WOW, it awsome !!!!!!!!!!!!! what do they cost, can I get 100 of them for a party next week, ..........only if it takes a refill


----------



## Russianwolf (Apr 25, 2012)

And the Cheap Chinese knockoffs have already hit the stores..... They couldn't even get the color right.

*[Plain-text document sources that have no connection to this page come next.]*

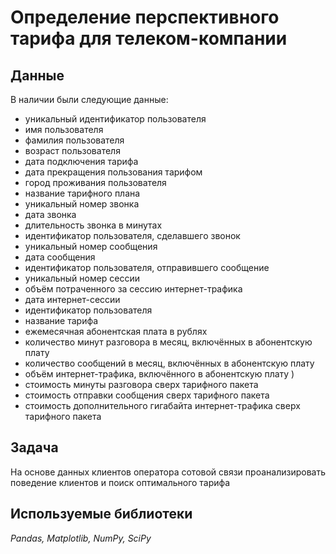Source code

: # Определение перспективного тарифа для телеком-компании

## Данные

В наличии были следующие данные:
- уникальный идентификатор пользователя
- имя пользователя
- фамилия пользователя
- возраст пользователя 
- дата подключения тарифа 
- дата прекращения пользования тарифом 
- город проживания пользователя
- название тарифного плана
- уникальный номер звонка
- дата звонка
- длительность звонка в минутах
- идентификатор пользователя, сделавшего звонок
- уникальный номер сообщения
- дата сообщения
- идентификатор пользователя, отправившего сообщение
- уникальный номер сессии
- объём потраченного за сессию интернет-трафика
- дата интернет-сессии
- идентификатор пользователя
- название тарифа
- ежемесячная абонентская плата в рублях
- количество минут разговора в месяц, включённых в абонентскую плату
- количество сообщений в месяц, включённых в абонентскую плату
- объём интернет-трафика, включённого в абонентскую плату )
- стоимость минуты разговора сверх тарифного пакета 
- стоимость отправки сообщения сверх тарифного пакета
- стоимость дополнительного гигабайта интернет-трафика сверх тарифного пакета 

## Задача

На основе данных клиентов оператора сотовой связи проанализировать поведение клиентов и поиск оптимального тарифа

## Используемые библиотеки
*Pandas, Matplotlib, NumPy, SciPy*
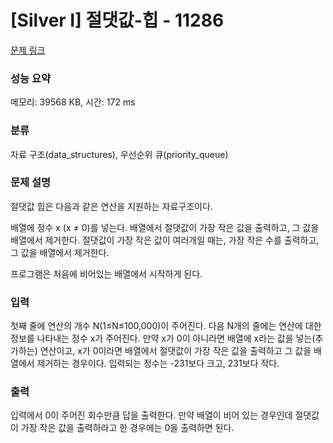 # [Silver I] 절댓값-힙 - 11286 

[문제 링크](https://www.acmicpc.net/problem/11286) 

### 성능 요약

메모리: 39568 KB, 시간: 172 ms

### 분류

자료 구조(data_structures), 우선순위 큐(priority_queue)

### 문제 설명

절댓값 힙은 다음과 같은 연산을 지원하는 자료구조이다.


 배열에 정수 x (x ≠ 0)를 넣는다.
 배열에서 절댓값이 가장 작은 값을 출력하고, 그 값을 배열에서 제거한다. 절댓값이 가장 작은 값이 여러개일 때는, 가장 작은 수를 출력하고, 그 값을 배열에서 제거한다.


프로그램은 처음에 비어있는 배열에서 시작하게 된다.
### 입력 

 첫째 줄에 연산의 개수 N(1≤N≤100,000)이 주어진다. 다음 N개의 줄에는 연산에 대한 정보를 나타내는 정수 x가 주어진다. 만약 x가 0이 아니라면 배열에 x라는 값을 넣는(추가하는) 연산이고, x가 0이라면 배열에서 절댓값이 가장 작은 값을 출력하고 그 값을 배열에서 제거하는 경우이다. 입력되는 정수는 -231보다 크고, 231보다 작다.
### 출력 

 입력에서 0이 주어진 회수만큼 답을 출력한다. 만약 배열이 비어 있는 경우인데 절댓값이 가장 작은 값을 출력하라고 한 경우에는 0을 출력하면 된다.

http://www.walmart.com/ip/BIC-Round...0000003142050&ci_src=14110944&ci_sku=15393846


----------



## mredburn (Apr 25, 2012)

To fat in the middle, to skinny on the ends, The length is wrong, the clip and the cap are to short.  The front section is to straight and the colors clash.  Do it over!


----------



## kmla (Apr 25, 2012)

Nice pen.  Does it come in a fountain version?

:biggrin:


----------



## Andrew_K99 (Apr 25, 2012)

I prefer the lines of a more classic looking pen.


----------



## OLDMAN5050 (Apr 25, 2012)

Your work is really shotty at best.. I have seen better products from mainland China


----------



## PenMan1 (Apr 25, 2012)

Nice pen! But why should I buy yours when the bank, grocery store, my barber, the oil change place will all GIVE me their upgraded version with their phone numbers imprinted. 

With their pens, all I have to do is pick the one I want from the free pen jar (compliments of the pizza delivery place) when I need to call them. It saves me the expense of a 411 call.

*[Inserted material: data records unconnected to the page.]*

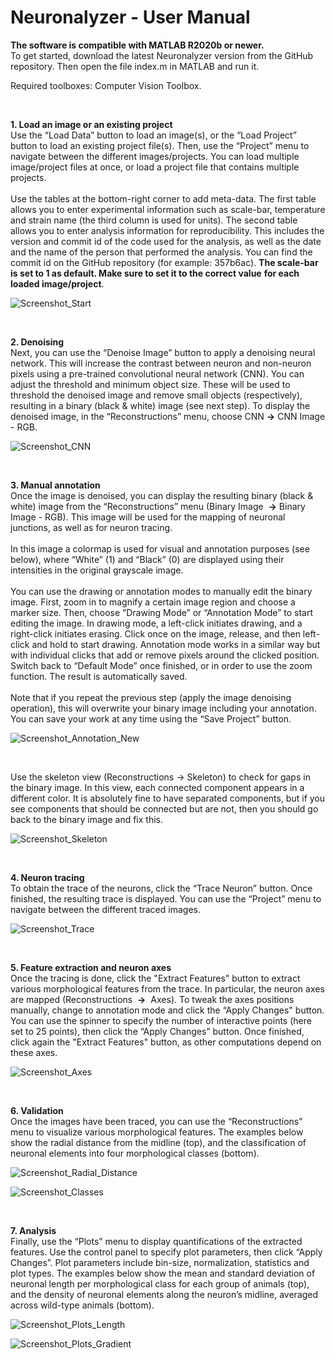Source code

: # Neuronalyzer - User Manual

**The software is compatible with MATLAB R2020b or newer.** <br/>
To get started, download the latest Neuronalyzer version from the GitHub repository.
Then open the file index.m in MATLAB and run it.

Required toolboxes: Computer Vision Toolbox.

<br/>

**1. Load an image or an existing project** <br/>
    Use the “Load Data” button to load an image(s), or the “Load Project” button to load an existing
    project file(s). Then, use the “Project” menu to navigate between the different images/projects. You
    can load multiple image/project files at once, or load a project file that contains multiple projects.  <br/><br/>
    Use the tables at the bottom-right corner to add meta-data. The first table allows you to enter
    experimental information such as scale-bar, temperature and strain name (the third column is used
    for units). The second table allows you to enter analysis information for reproducibility. This includes
    the version and commit id of the code used for the analysis, as well as the date and the name of the
    person that performed the analysis. You can find the commit id on the GitHub repository (for
    example: 357b6ac). **The scale-bar is set to 1 as default. Make sure to set it to the correct value**
    **for each loaded image/project**.

![Screenshot_Start](https://user-images.githubusercontent.com/35100851/104649777-1ebd8580-56ad-11eb-8fc5-c170581d9762.png)

<br/>

**2. Denoising** <br/>
    Next, you can use the “Denoise Image” button to apply a denoising neural network. This will
    increase the contrast between neuron and non-neuron pixels using a pre-trained convolutional
    neural network (CNN). You can adjust the threshold and minimum object size. These will be used to
    threshold the denoised image and remove small objects (respectively), resulting in a binary (black &
    white) image (see next step). To display the denoised image, in the “Reconstructions” menu, choose
    CNN **→** CNN Image - RGB.

![Screenshot_CNN](https://user-images.githubusercontent.com/35100851/104649844-37c63680-56ad-11eb-83c5-42941671722f.png)

<br/>

**3. Manual annotation** <br/>
    Once the image is denoised, you can display the resulting binary (black & white) image from the
    “Reconstructions” menu (Binary Image ​ **→** ​ Binary Image - RGB). This image will be used for the
    mapping of neuronal junctions, as well as for neuron tracing. <br/><br/>
    In this image a colormap is used for visual and annotation purposes (see below), where “White” (1)
    and “Black” (0) are displayed using their intensities in the original grayscale image. <br/><br/>
    You can use the drawing or annotation modes to manually edit the binary image. First, zoom in to
    magnify a certain image region and choose a marker size. Then, choose “Drawing Mode” or
    “Annotation Mode” to start editing the image. In drawing mode, a left-click initiates drawing, and a
    right-click initiates erasing. Click once on the image, release, and then left-click and hold to start
    drawing. Annotation mode works in a similar way but with individual clicks that add or remove pixels
    around the clicked position. Switch back to “Default Mode” once finished, or in order to use the
    zoom function. The result is automatically saved. <br/><br/>
    Note that if you repeat the previous step (apply the image denoising operation), this will overwrite
    your binary image including your annotation. You can save your work at any time using the “Save
    Project” button.
    
![Screenshot_Annotation_New](https://user-images.githubusercontent.com/35100851/104650023-81af1c80-56ad-11eb-8300-0ab8e5e350eb.png)

<br/>

Use the skeleton view (Reconstructions → Skeleton) to check for gaps in the binary image. In this view, each connected component appears in a different color.
It is absolutely fine to have separated components, but if you see components that should be connected but are not, then you should go back to the binary image and fix this.

![Screenshot_Skeleton](https://user-images.githubusercontent.com/35100851/106172064-4111d180-618a-11eb-9a2c-1d773b5944af.png)

<br/>

**4. Neuron tracing** <br/>
    To obtain the trace of the neurons, click the “Trace Neuron” button. Once finished, the resulting
    trace is displayed. You can use the “Project” menu to navigate between the different traced images.
   
![Screenshot_Trace](https://user-images.githubusercontent.com/35100851/104650091-9a1f3700-56ad-11eb-89d6-63c7855b7e74.png)

<br/>

**5. Feature extraction and neuron axes** <br/>
    Once the tracing is done, click the "Extract Features" button to extract various morphological features from the trace.
	In particular, the neuron axes are mapped (Reconstructions ​ **→** ​ Axes). To tweak the axes positions manually, change to annotation mode and click the “Apply Changes" button.
	You can use the spinner to specify the number of interactive points (here set to 25 points), then click the “Apply Changes” button.
	Once finished, click again the "Extract Features" button, as other computations depend on these axes.

![Screenshot_Axes](https://user-images.githubusercontent.com/35100851/104650208-c044d700-56ad-11eb-9e6a-b57ea7d164ad.png)

<br/>

**6. Validation** <br/>
    Once the images have been traced, you can use the “Reconstructions” menu to visualize various
    morphological features. The examples below show the radial distance from the midline (top), and
    the classification of neuronal elements into four morphological classes (bottom).

![Screenshot_Radial_Distance](https://user-images.githubusercontent.com/35100851/104650258-d6529780-56ad-11eb-8cef-43d7ae1427b7.png)

![Screenshot_Classes](https://user-images.githubusercontent.com/35100851/104650304-e5394a00-56ad-11eb-826c-ff5b9126d9e6.png)

<br/>

**7. Analysis** <br/>
    Finally, use the “Plots” menu to display quantifications of the extracted features. Use the control
    panel to specify plot parameters, then click “Apply Changes”. Plot parameters include bin-size,
    normalization, statistics and plot types. The examples below show the mean and standard deviation
    of neuronal length per morphological class for each group of animals (top), and the density of
    neuronal elements along the neuron’s midline, averaged across wild-type animals (bottom).
    
![Screenshot_Plots_Length](https://user-images.githubusercontent.com/35100851/104650330-ef5b4880-56ad-11eb-95be-c8e3d80ceb4e.png)

![Screenshot_Plots_Gradient](https://user-images.githubusercontent.com/35100851/104650362-fda96480-56ad-11eb-9ce9-b90b36cc5b0c.png)
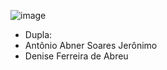 ![image](https://github.com/DeniseFer/bd-info-p4/assets/124710256/a18ddb63-2ce5-48bb-9f24-ca81e3a7c802)

- Dupla:
- Antônio Abner Soares Jerônimo
- Denise Ferreira de Abreu
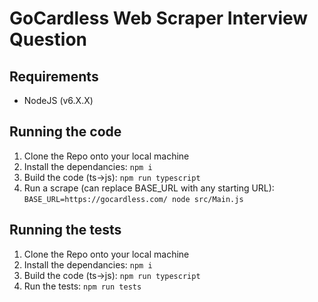 # GoCardless Web Scraper Interview Question

## Requirements
- NodeJS (v6.X.X)

## Running the code
1. Clone the Repo onto your local machine
2. Install the dependancies: `npm i`
3. Build the code (ts->js): `npm run typescript`
4. Run a scrape (can replace BASE_URL with any starting URL): `BASE_URL=https://gocardless.com/ node src/Main.js`

## Running the tests
1. Clone the Repo onto your local machine
2. Install the dependancies: `npm i`
3. Build the code (ts->js): `npm run typescript`
4. Run the tests: `npm run tests`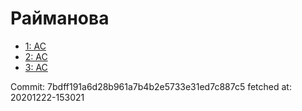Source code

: # Райманова
- [1: AC](1.md)
- [2: AC](2.md)
- [3: AC](3.md)

Commit: 7bdff191a6d28b961a7b4b2e5733e31ed7c887c5
 fetched at: 20201222-153021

What does your pen do? Seems kinda pricey to me


----------



## wolftat (Apr 25, 2012)

I would be embarrassed to be seen using that one (or any of its millions of copies). Otherwise, nice job.


----------



## BSea (Apr 25, 2012)

Nope, I don't like it.  Don't know why, don't care, just don't like it.

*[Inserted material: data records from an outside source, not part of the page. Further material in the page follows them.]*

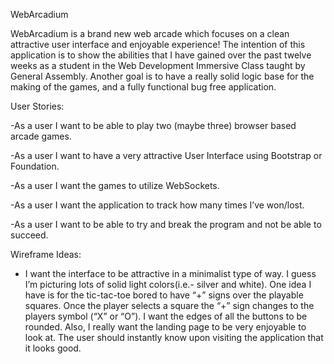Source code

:WebArcadium

WebArcadium is a brand new web arcade which focuses on a clean attractive user interface and enjoyable experience! The intention of this application is to show the abilities that I have gained over the past twelve weeks as a student in the Web Development Immersive Class taught by General Assembly. Another goal is to have a really solid logic base for the making of the games, and a fully functional bug free application.



User Stories:

-As a user I want to be able to play two (maybe three) browser based arcade games.

-As a user I want to have a very attractive User Interface using Bootstrap or Foundation.

-As a user I want the games to utilize WebSockets.

-As a user I want the application to track how many times I’ve won/lost.

-As a user I want to be able to try and break the program and not be able to succeed. 



Wireframe Ideas:

- I want the interface to be attractive in a minimalist type of way. I guess I’m picturing lots of solid light colors(i.e.- silver and white). One idea I have is for the tic-tac-toe bored to have “+” signs over the playable squares. Once the player selects a square the “+” sign changes to the players symbol (“X” or “O”). I want the edges of all the buttons to be rounded. Also, I really want the landing page to be very enjoyable to look at. The user should instantly know upon visiting the application that it looks good. 
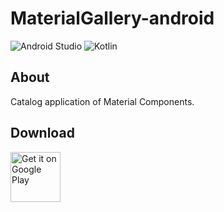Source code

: # MaterialGallery-android  

![Android Studio](https://img.shields.io/badge/Android%20Studio-3.5%20Beta1-green.svg)
![Kotlin](https://img.shields.io/badge/kotlin-1.3.31-yellow.svg)

## About  
Catalog application of Material Components.  

## Download  

[<img src="https://play.google.com/intl/en_us/badges/images/generic/en_badge_web_generic.png"
alt="Get it on Google Play" height="80">](https://play.google.com/store/apps/details?id=com.numero.material_gallery)
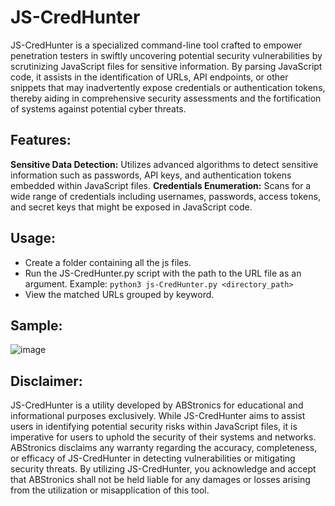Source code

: # JS-CredHunter
JS-CredHunter is a specialized command-line tool crafted to empower penetration testers in swiftly uncovering potential security vulnerabilities by scrutinizing JavaScript files for sensitive information. By parsing JavaScript code, it assists in the identification of URLs, API endpoints, or other snippets that may inadvertently expose credentials or authentication tokens, thereby aiding in comprehensive security assessments and the fortification of systems against potential cyber threats.

## Features:
**Sensitive Data Detection:** Utilizes advanced algorithms to detect sensitive information such as passwords, API keys, and authentication tokens embedded within JavaScript files.
**Credentials Enumeration:** Scans for a wide range of credentials including usernames, passwords, access tokens, and secret keys that might be exposed in JavaScript code.

## Usage:
* Create a folder containing all the js files.
* Run the JS-CredHunter.py script with the path to the URL file as an argument. Example: `python3 js-CredHunter.py <directory_path>`
* View the matched URLs grouped by keyword.

## Sample:
![image](https://github.com/AS-AbdulSamad/JS-CredHunter/assets/116205223/841bb9e2-6697-45a4-9796-bd8b5fb7d96e)

## Disclaimer:
JS-CredHunter is a utility developed by ABStronics for educational and informational purposes exclusively. While JS-CredHunter aims to assist users in identifying potential security risks within JavaScript files, it is imperative for users to uphold the security of their systems and networks. ABStronics disclaims any warranty regarding the accuracy, completeness, or efficacy of JS-CredHunter in detecting vulnerabilities or mitigating security threats. By utilizing JS-CredHunter, you acknowledge and accept that ABStronics shall not be held liable for any damages or losses arising from the utilization or misapplication of this tool.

Oh, and the lighting is bad too.:wink:


----------



## HoratioHornblower (Apr 25, 2012)

Its just a pen! I can buy one like that at Walmart. :tongue:


----------



## InvisibleMan (Apr 25, 2012)

I don't really care for that much bulge in the middle, but if you like it, that's all that matters.


----------



## renowb (Apr 25, 2012)

Is that real turquoise?


----------



## Great Googly Moogly (Apr 25, 2012)

why does it say "made in china" on it?  That's pretty cool how you did that.


----------



## OKLAHOMAN (Apr 25, 2012)

Don't care for the nib section at all, why the two bumps,, I'll bet the cap will scratch when posted, can't you make treads? It sure as hell looks like turquoise, what a waste of a good blank, it has absolutly no style, couldn't you have at least pinched the waist? Other than all that I simply love it!!


----------



## ElMostro (Apr 25, 2012)

What size bit does it use?  And the bushings, where did you get them?


----------



## TerryDowning (Apr 25, 2012)

OKLAHOMAN said:


> couldn't you have at least pinched the waist? Other than all that I simply love it!!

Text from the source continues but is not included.